An embedded Riemannian submanifold $M \subset N$ is extrinsically curved if no smooth orthonormal frame of normal vectors of $M$ is parallel (convariantly constant) in $N$.

• A flat square torus embeds isometrically as a product of circles in four-dimensional space; the image is intrinsically flat (every triangle bounding a disk has total interior angle $\pi$) but extrinsically curved (there is no parallel field of unit normal vectors, much less a parallel frame).

• A great sphere in a round $3$-sphere is intrinsically curved (isometric to the unit sphere in Euclidean $3$-space, so a triangle bounding a disk has total interior angle $> \pi$) but extrinsically flat (each of the two smooth unit normal fields is parallel). If you don't mind a non-compact example, a circular cylinder in Euclidean $3$-space is intrinsically flat but extrinsically curved for similar reasons.

Gravitational lensing may be viewed as a physical manifestation of intrinsic curvature: In an approximation where the lensing system is static, the path of a light ray is a spatial geodesic. Two light rays seen at distinct points of the sky form a "digon", a geodesic polygon with two sides. Because the sum of the interior angles is not zero, space is intrinsically curved.

Answer 2

Intrinsic curvature comes from the parallel translation of a vector tangent to the path of translation. If a vector is translated around a loop and it fails to come back onto itself that is intrinsic curvature. Extrinsic curvature is computed by the parallel translation of a vector normal to a surface or space. If the translated normal deviates from the normal vector at a point the difference in the two normal vectors $\delta\bf n$ defines the extrinsic curvature $\delta\bf n~=~\bf K\delta e$ for $\delta e$ a unit of translation along the space.
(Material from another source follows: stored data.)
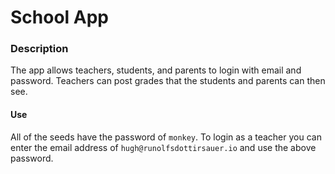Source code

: # School App
### Description
The app allows teachers, students, and parents to login with email and password.  Teachers can post grades that the students and parents can then see.

#### Use
All of the seeds have the password of `monkey`.
To login as a teacher you can enter the email address of `hugh@runolfsdottirsauer.io` and use the above password.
An example of this is the torus. This is easily visualized with the 2-torus. The inner region appears curved in a saddle shape, while the outside is more spherically curved. The sum of the two is zero however. If I cut the torus into a square the geometry is similar to the old video games where Pacman leaves the top and emerges at the bottom, or exists the right and enters the left and visa versa. This square sheet is flat; it has zero intrinsic curvature. The curvature we see in a 2-torus as an inner tube is extrinsic due to its embedding in three dimensions.